Au sein du programme 134 Développement des entreprises et régulations, deux actions rassemblent des crédits concernant les communications électroniques : l'action n° 4 Développement des postes, des télécommunications et du numérique, conduite par la direction générale des entreprises, et l'action n° 13 Régulation des communications électroniques et des postes, qui correspond au budget de l'Autorité de régulation des communications électroniques, des postes et de la distribution de la presse (ARCEP).
L'action n° 4 comprend un ensemble de crédits attribués au numérique, dont ceux destinés à financer France Num et l'Agence nationale des fréquences (ANFR). Cette action se voit dotée, pour 2022, de 701,2 millions d'euros en autorisations d'engagement et de 701,7 millions d'euros en crédits de paiement, ce qui correspond à une hausse de plus de 180 % de ses crédits par rapport à l'année dernière. Cette forte augmentation s'explique essentiellement par la création du service universel postal, doté de 520 millions d'euros, institué par l'État pour compenser le fort recul du volume de plis échangés pendant la crise sanitaire.
Le montant de la subvention pour charges de service public destinée à l'Agence nationale des fréquences est identique à celui de l'année dernière, à 40,05 millions d'euros en AE et en CP. La dotation financière supplémentaire destinée à la préparation technique des Jeux olympiques et paralympiques de 2024 est en revanche en léger recul, avec 3,7 millions d'euros en AE et en CP.
Au total, le budget de l'ANFR sera donc quasi stable, avec 43,75 millions d'euros en AE et en CP pour 2022. Cette agence verra en revanche son schéma d'emplois à nouveau baisser de 2 équivalents temps plein (ETP) en 2022. Sur ce dernier point, votre rapporteur veillera à ce que l'ANFR dispose des effectifs nécessaires pour mener à bien ses missions. Il en va de même pour l'Agence nationale de la sécurité des systèmes d'information (ANSSI), dont les effectifs ne sauraient être redéployés vers d'autres missions pour éviter la création d'ETP supplémentaires lorsque celle-ci se révèle nécessaire.
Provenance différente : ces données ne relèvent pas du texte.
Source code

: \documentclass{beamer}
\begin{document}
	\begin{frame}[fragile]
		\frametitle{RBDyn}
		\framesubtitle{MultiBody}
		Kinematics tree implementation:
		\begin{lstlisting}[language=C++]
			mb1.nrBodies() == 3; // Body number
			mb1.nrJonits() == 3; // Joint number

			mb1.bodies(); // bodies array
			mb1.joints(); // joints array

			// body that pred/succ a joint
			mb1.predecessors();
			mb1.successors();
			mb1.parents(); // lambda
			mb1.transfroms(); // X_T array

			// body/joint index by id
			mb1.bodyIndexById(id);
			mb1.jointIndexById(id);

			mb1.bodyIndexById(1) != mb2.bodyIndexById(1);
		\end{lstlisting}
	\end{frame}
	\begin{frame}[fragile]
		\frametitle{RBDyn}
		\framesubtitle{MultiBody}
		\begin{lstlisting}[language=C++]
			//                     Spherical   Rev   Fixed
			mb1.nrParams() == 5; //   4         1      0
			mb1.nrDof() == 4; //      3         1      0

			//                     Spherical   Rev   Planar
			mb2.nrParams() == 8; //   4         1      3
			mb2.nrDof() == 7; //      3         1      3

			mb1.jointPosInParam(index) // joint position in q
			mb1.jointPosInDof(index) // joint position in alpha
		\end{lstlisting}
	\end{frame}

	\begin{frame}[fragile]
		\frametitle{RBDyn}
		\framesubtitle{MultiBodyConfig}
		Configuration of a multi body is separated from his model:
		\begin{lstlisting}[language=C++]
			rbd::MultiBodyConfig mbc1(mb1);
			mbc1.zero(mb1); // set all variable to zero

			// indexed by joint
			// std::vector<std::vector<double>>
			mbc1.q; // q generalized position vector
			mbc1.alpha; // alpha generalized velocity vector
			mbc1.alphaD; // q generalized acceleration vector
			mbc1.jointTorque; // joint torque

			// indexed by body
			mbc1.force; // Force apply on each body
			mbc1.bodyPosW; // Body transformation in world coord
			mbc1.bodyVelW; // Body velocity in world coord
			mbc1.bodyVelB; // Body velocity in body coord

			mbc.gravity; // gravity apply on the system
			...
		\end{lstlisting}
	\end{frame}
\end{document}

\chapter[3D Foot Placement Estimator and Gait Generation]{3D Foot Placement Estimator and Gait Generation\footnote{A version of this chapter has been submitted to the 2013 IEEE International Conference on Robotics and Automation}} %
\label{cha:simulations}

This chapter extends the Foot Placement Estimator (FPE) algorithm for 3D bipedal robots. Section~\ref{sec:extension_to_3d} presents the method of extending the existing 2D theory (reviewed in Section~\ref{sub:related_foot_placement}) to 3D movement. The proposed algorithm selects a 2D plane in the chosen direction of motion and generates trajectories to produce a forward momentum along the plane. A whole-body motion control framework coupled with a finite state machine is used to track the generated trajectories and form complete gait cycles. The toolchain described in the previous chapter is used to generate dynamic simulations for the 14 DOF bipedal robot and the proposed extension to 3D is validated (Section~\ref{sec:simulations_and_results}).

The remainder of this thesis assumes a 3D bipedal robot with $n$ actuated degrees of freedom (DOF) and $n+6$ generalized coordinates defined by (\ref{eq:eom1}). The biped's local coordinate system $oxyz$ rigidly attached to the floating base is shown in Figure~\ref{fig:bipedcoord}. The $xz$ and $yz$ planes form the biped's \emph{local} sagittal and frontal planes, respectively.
L'action n° 13 du programme 134 correspond, quant à elle, au budget de l'ARCEP. On observe pour 2022 une hausse de ses crédits, aussi bien en autorisations d'engagement – 21,9 millions d'euros contre 21,5 millions d'euros l'année dernière – qu'en crédits de paiement : 23,9 millions d'euros contre 23,3 millions d'euros. Le plafond d'emplois de l'ARCEP augmente également, pour atteindre 185 ETP en 2022.
Dans l'ensemble, cette augmentation de crédits devrait permettre à l'ARCEP d'assurer ses différentes missions et de monter en charge pour les plus récentes d'entre elles, à savoir le contrôle de l'action de l'ANSSI en matière d'exploitation des sondes sur les réseaux des opérateurs de communications électroniques, d'une part, et la régulation de la distribution de la presse, d'autre part.
Enfin, le programme 343, qui rassemble les crédits du plan France très haut débit, est doté de 22 millions d'euros en AE et de 622 millions d'euros budgétés en CP contre 609 millions d'euros l'année dernière. Cela correspond à la phase d'exécution des réseaux d'initiative publique engagée depuis l'année dernière.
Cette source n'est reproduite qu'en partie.